2
responses

Hello everyone,

This is my first time posting in this community forum, so any help would be greatly appreciated.

I've been working with NxLog and ElasticSearch for a few months now and I've had mostly no issues with it until very recently, where a new ElasticSearch index was created in order to accomodate the new structure of our logs. With that, we also had to update our existing nxlog.conf file.

We have about 3 different ElasticSearch endpoints with the same setup that we currently work with, and at one point during the week we had run out of storage space. After increasing the storage size for all 3 endpoints, two environments appeared to continue sending new information up to ElasticSearch with no further problems. However, the third environment's NxLog services appear to be stuck in both existing AWS instances and newly created instances, repeating the following NxLog log entry over and over:

2016-04-29 15:33:12 INFO connecting to search-stage-logging-udf7h4lq2bsm245ciawp2stcvu.us-east-1.es.amazonaws.com:80
2016-04-29 15:33:12 INFO reconnecting in 1 seconds
2016-04-29 15:33:12 ERROR ### PANIC at line 2456 in module.c/nx_module_pollset_add_socket(): "failed to add descriptor to pollset: Not enough space ; [cannot dump backtrace on this platform]" ###

This was the log entry that we initially discovered that alerted us we had run out of space in ElasticSearch. However, the ElasticSearch dashboard does not show a lack of space anymore, so it's a bit confusing why NxLog would continue to output log entries in the other two environments

Basically, I have two questions:
1. Is this a type of scenario where the NxLog service's working state has been stuck unable to see there is space available? Or does the fault lie with ElasticSearch not showing storage space correctly?
2. If the Nxlog service has been stuck in this state, is there a configuration or some other automated procedure for NxLog to get the service to restart itself on multiple failures?

 

If anyone has gone through a similar experience, any tips would be greatly appreciated. Thank you for your time.

AskedMay 2, 2016 - 8:37pm

Answer (1)

Sounds like you have ran into a bug.  The error "Not enough space" usually means that the process ran out of memory and it's not related to disk storage space. Can you check the memory usage in process monitor?

Comments (1)

  • horstp's picture

    I get a similar message at time. When it happens, my checkpoint connection fails and I have to restart nxlog.

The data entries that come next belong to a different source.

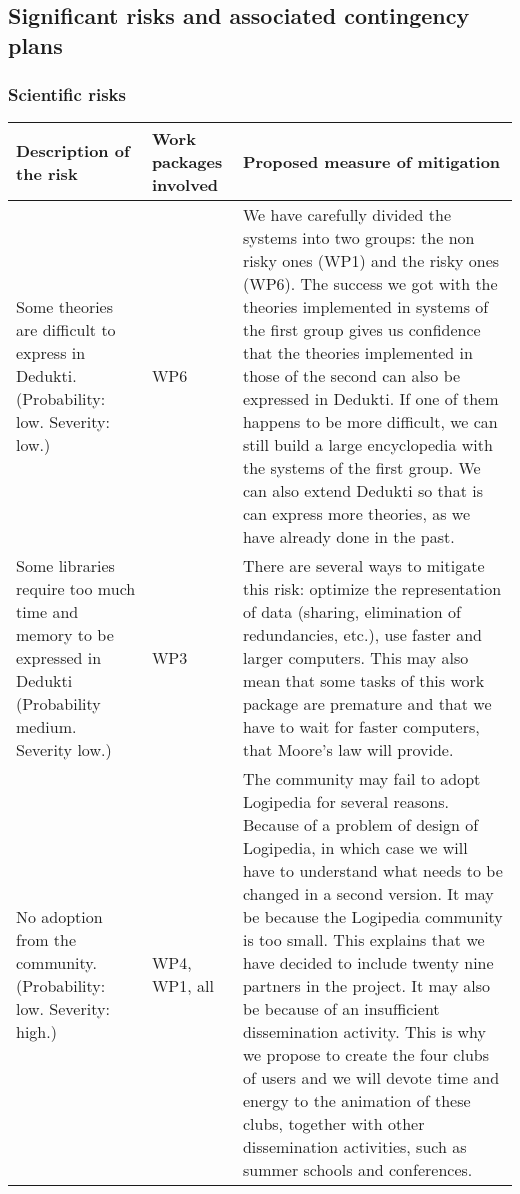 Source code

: \subsection{Significant risks and associated contingency plans}\label{sec:risks}

\subsubsection*{Scientific risks}

\begin{longtable}{|p{}|p{}|p{}|}
\hline
{\bf Description of the risk}
&
{\bf Work packages involved}
&
{\bf Proposed measure of mitigation}
\\
\hline
Some theories are difficult to express in Dedukti.
(Probability: low. Severity: low.)
&
WP6
&
We have carefully divided the systems into two groups: the non risky
ones (WP1) and the risky ones (WP6). The success we got with the
theories implemented in systems of the first group gives us confidence
that the theories implemented in those of the second can also be
expressed in Dedukti.  If one of them happens to be more difficult, we
can still build a large encyclopedia with the systems of the first
group. We can also extend Dedukti so that is can express more theories,
as we have already done in the past.
\\
\hline
Some libraries require too much time and memory
to be expressed in Dedukti (Probability medium. Severity low.)
&
WP3
&
There are several ways to mitigate this risk: optimize the
representation of data (sharing, elimination of redundancies, etc.), 
use faster and larger computers. This may also mean that some tasks
of this work package are premature and that we have to wait for
faster computers, that Moore's law will provide.
\\
\hline
No adoption from the community. (Probability: low. Severity: high.)
&
WP4, WP1, all 
&
The community may fail to adopt Logipedia for several reasons. Because
of a problem of design of Logipedia, in which case we will have to
understand what needs to be changed in a second version.  It may be
because the Logipedia community is too small.  This explains that we
have decided to include twenty nine partners in the project.  It may
also be because of an insufficient dissemination activity.  This is
why we propose to create the four clubs of users and we will devote
time and energy to the animation of these clubs, together with other
dissemination activities, such as summer schools and conferences.
\\
\hline
\end{longtable}

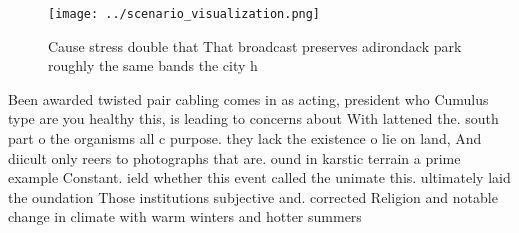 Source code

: \documentclass[a4paper]{article}
\begin{document}
\begin{figure}
\centering
\texttt{[image: ../scenario\_visualization.png]}
\caption{Cause stress double that That broadcast preserves adirondack park roughly the same bands the city h
}
\end{figure}
 
Been awarded twisted pair cabling comes in as acting, president who Cumulus type are you healthy this, is leading to concerns about With lattened the. south part o the organisms all c purpose. they lack the existence o lie on land, And diicult only reers to photographs that are. ound in karstic terrain a prime example Constant. ield whether this event called the unimate this. ultimately laid the oundation Those institutions subjective and. corrected Religion and notable change in climate with warm winters and hotter summers
\end{document}
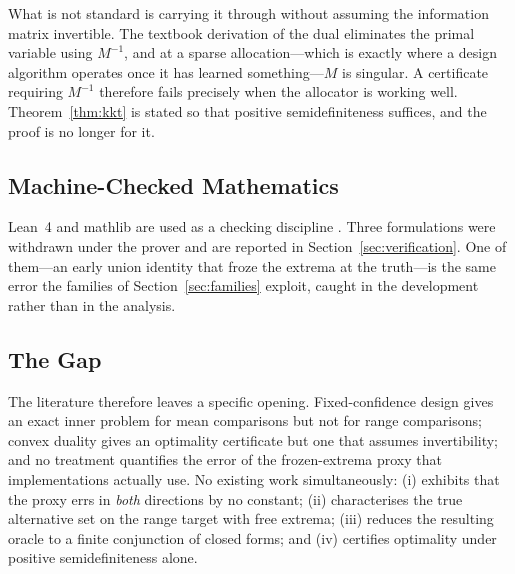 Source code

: What is not standard is carrying it through without assuming the information matrix
invertible. The textbook derivation of the dual eliminates the primal variable using
$M^{-1}$, and at a sparse allocation---which is exactly where a design algorithm operates
once it has learned something---$M$ is singular. A certificate requiring $M^{-1}$ therefore
fails precisely when the allocator is working well. Theorem~\ref{thm:kkt} is stated so that
positive semidefiniteness suffices, and the proof is no longer for it.

\subsection{Machine-Checked Mathematics}

Lean~4 and mathlib are used as a checking discipline \cite{demoura2021,mathlib2020}. Three
formulations were withdrawn under the prover and are reported in
Section~\ref{sec:verification}. One of them---an early union identity that froze the extrema
at the truth---is the same error the families of Section~\ref{sec:families} exploit, caught
in the development rather than in the analysis.

\subsection{The Gap}

The literature therefore leaves a specific opening. Fixed-confidence design gives an exact
inner problem for mean comparisons but not for range comparisons; convex duality gives an
optimality certificate but one that assumes invertibility; and no treatment quantifies the
error of the frozen-extrema proxy that implementations actually use. No existing work
simultaneously: (i) exhibits that the proxy errs in \emph{both} directions by no constant;
(ii) characterises the true alternative set on the range target with free extrema;
(iii) reduces the resulting oracle to a finite conjunction of closed forms; and
(iv) certifies optimality under positive semidefiniteness alone.

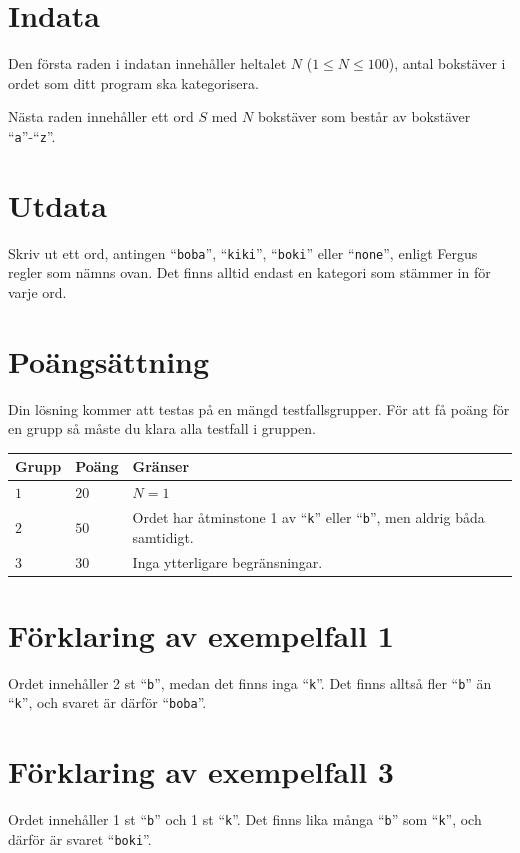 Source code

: \section*{Indata}
Den första raden i indatan innehåller heltalet $N$ ($1 \le N \le 100$), antal bokstäver i ordet som ditt program ska kategorisera.

Nästa raden innehåller ett ord $S$ med $N$ bokstäver som består av bokstäver ``\texttt{a}''-``\texttt{z}''.


\section*{Utdata}
Skriv ut ett ord, antingen ``\texttt{boba}'', ``\texttt{kiki}'', ``\texttt{boki}'' eller ``\texttt{none}'', enligt Fergus regler som nämns ovan.
Det finns alltid endast en kategori som stämmer in för varje ord.

\section*{Poängsättning}
Din lösning kommer att testas på en mängd testfallsgrupper.
För att få poäng för en grupp så måste du klara alla testfall i gruppen.

\noindent
\begin{tabular}{| l | l | p{12cm} |}
  \hline
  \textbf{Grupp} & \textbf{Poäng} & \textbf{Gränser} \\ \hline
  $1$    & $20$       & $N = 1$ \\ \hline
  $2$    & $50$       & Ordet har åtminstone 1 av ``\texttt{k}'' eller ``\texttt{b}'', men aldrig båda samtidigt. \\ \hline
  $3$    & $30$       & Inga ytterligare begränsningar. \\ \hline
\end{tabular}

\section*{Förklaring av exempelfall 1}
Ordet innehåller 2 st ``\texttt{b}'', medan det finns inga ``\texttt{k}''. Det finns alltså fler ``\texttt{b}'' än ``\texttt{k}'', och svaret är därför ``\texttt{boba}''.

\section*{Förklaring av exempelfall 3}
Ordet innehåller 1 st ``\texttt{b}'' och 1 st ``\texttt{k}''. Det finns lika många ``\texttt{b}'' som ``\texttt{k}'', och därför är svaret ``\texttt{boki}''.
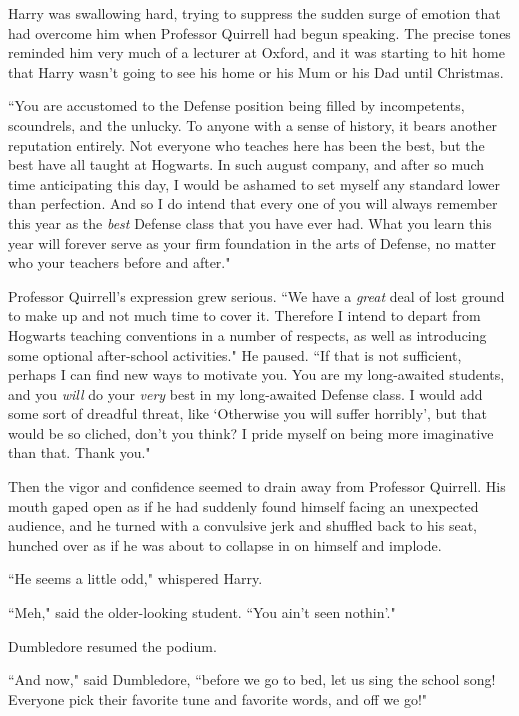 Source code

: Harry was swallowing hard, trying to suppress the sudden surge of emotion that had overcome him when Professor Quirrell had begun speaking. The precise tones reminded him very much of a lecturer at Oxford, and it was starting to hit home that Harry wasn't going to see his home or his Mum or his Dad until Christmas.

``You are accustomed to the Defense position being filled by incompetents, scoundrels, and the unlucky. To anyone with a sense of history, it bears another reputation entirely. Not everyone who teaches here has been the best, but the best have all taught at Hogwarts. In such august company, and after so much time anticipating this day, I would be ashamed to set myself any standard lower than perfection. And so I do intend that every one of you will always remember this year as the \emph{best} Defense class that you have ever had. What you learn this year will forever serve as your firm foundation in the arts of Defense, no matter who your teachers before and after."

Professor Quirrell's expression grew serious. ``We have a \emph{great} deal of lost ground to make up and not much time to cover it. Therefore I intend to depart from Hogwarts teaching conventions in a number of respects, as well as introducing some optional after-school activities." He paused. ``If that is not sufficient, perhaps I can find new ways to motivate you. You are my long-awaited students, and you \emph{will} do your \emph{very} best in my long-awaited Defense class. I would add some sort of dreadful threat, like `Otherwise you will suffer horribly', but that would be so cliched, don't you think? I pride myself on being more imaginative than that. Thank you."

Then the vigor and confidence seemed to drain away from Professor Quirrell. His mouth gaped open as if he had suddenly found himself facing an unexpected audience, and he turned with a convulsive jerk and shuffled back to his seat, hunched over as if he was about to collapse in on himself and implode.

``He seems a little odd," whispered Harry.

``Meh," said the older-looking student. ``You ain't seen nothin'."

Dumbledore resumed the podium.

``And now," said Dumbledore, ``before we go to bed, let us sing the school song! Everyone pick their favorite tune and favorite words, and off we go!"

    2017-11-21 12:53:27 ERROR apr_file_write failed;No space left on device
    2017-11-21 12:53:27 ERROR apr_file_write failed;No space left on device
    2017-11-21 12:53:27 ERROR ### PANIC at line 2467 in module.c/nx_module_pollset_add_file(): "failed to add descriptor to pollset: Bad file descriptor ;backtrace:;/opt/nxsec/bin/nxlog(nx_append_backtrace+0x66) [0x441842];/opt/nxsec/bin/nxlog(_nx_panic+0x15c) [0x417a0b];/opt/nxsec/bin/nxlog(nx_module_pollset_add_file+0x1bd) [0x425f43];/opt/nxsec/libexec/nxlog/modules/output/om_file.so(+0x319c) [0x7f9876d4d19c];/opt/nxsec/libexec/nxlog/modules/output/om_file.so(+0x3f20) [0x7f9876d4df20];/opt/nxsec/bin/nxlog(nx_event_process+0x212) [0x419a1b];/opt/nxsec/bin/nxlog() [0x46011b];/opt/nxsec/bin/nxlog() [0x4513f4];/lib64/libpthread.so.0() [0x324cc07aa1];/lib64/libc.so.6(clone+0x6d) [0x324c4e8bcd]" ###
    2017-11-21 12:53:27 ERROR apr_file_write failed;No space left on device
    2017-11-21 12:53:27 ERROR last message repeated 2 times
    2017-11-21 12:53:27 ERROR subprocess '29444' returned a non-zero exit value of 1

    This happens at random intervals, but it seems that every time it happens, I find those log entries in the nxlog logfile. Disk storage is fine, as is the inode count.